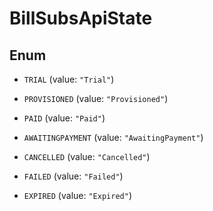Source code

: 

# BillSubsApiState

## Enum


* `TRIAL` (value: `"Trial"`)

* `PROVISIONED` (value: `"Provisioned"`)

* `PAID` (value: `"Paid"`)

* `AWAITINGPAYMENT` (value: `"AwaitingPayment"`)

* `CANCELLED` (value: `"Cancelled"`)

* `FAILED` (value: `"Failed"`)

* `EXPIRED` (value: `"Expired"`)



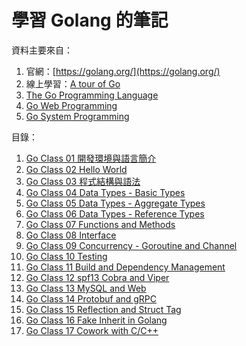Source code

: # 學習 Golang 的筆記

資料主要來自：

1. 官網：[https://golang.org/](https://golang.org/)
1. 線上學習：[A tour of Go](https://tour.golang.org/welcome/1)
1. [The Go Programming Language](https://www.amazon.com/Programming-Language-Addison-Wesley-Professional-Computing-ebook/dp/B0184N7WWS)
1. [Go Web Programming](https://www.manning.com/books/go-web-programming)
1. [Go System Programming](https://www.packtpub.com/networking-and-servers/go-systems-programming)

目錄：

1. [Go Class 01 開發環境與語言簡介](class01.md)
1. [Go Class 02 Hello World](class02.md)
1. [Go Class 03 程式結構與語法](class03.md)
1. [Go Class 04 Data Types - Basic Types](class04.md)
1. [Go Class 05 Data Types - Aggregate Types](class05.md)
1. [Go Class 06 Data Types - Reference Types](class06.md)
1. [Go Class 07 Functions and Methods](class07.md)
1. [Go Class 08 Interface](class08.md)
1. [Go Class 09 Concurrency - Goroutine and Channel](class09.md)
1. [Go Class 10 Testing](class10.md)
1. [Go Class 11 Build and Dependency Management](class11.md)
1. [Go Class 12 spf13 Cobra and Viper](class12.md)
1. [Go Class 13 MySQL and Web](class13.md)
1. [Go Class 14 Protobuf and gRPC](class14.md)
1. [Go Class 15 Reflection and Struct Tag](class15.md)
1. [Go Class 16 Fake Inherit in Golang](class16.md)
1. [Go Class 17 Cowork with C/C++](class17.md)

==

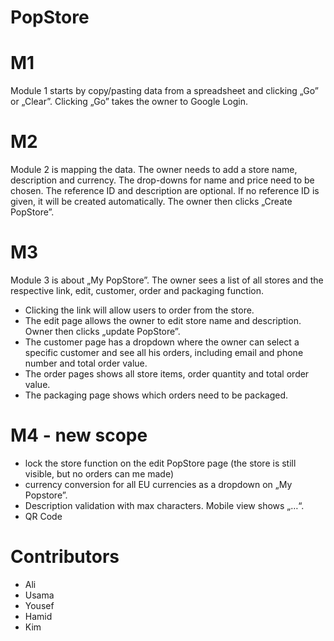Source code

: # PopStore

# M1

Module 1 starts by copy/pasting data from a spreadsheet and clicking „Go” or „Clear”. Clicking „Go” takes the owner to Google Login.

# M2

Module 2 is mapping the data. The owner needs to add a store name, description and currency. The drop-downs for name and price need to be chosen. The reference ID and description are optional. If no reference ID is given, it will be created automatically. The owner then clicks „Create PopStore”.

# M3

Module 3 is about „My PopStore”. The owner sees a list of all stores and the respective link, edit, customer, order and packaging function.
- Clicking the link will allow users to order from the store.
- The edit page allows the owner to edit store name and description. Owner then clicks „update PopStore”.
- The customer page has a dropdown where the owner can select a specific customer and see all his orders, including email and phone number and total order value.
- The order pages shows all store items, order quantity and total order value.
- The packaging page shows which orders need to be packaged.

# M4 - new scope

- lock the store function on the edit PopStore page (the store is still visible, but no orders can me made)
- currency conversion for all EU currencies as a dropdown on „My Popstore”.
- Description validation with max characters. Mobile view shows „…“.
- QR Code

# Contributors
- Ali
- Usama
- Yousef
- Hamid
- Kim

- Task description -
Each line that has the word "from" counts once. How many such lines are in the data? Give the number alone.

- Reply -
2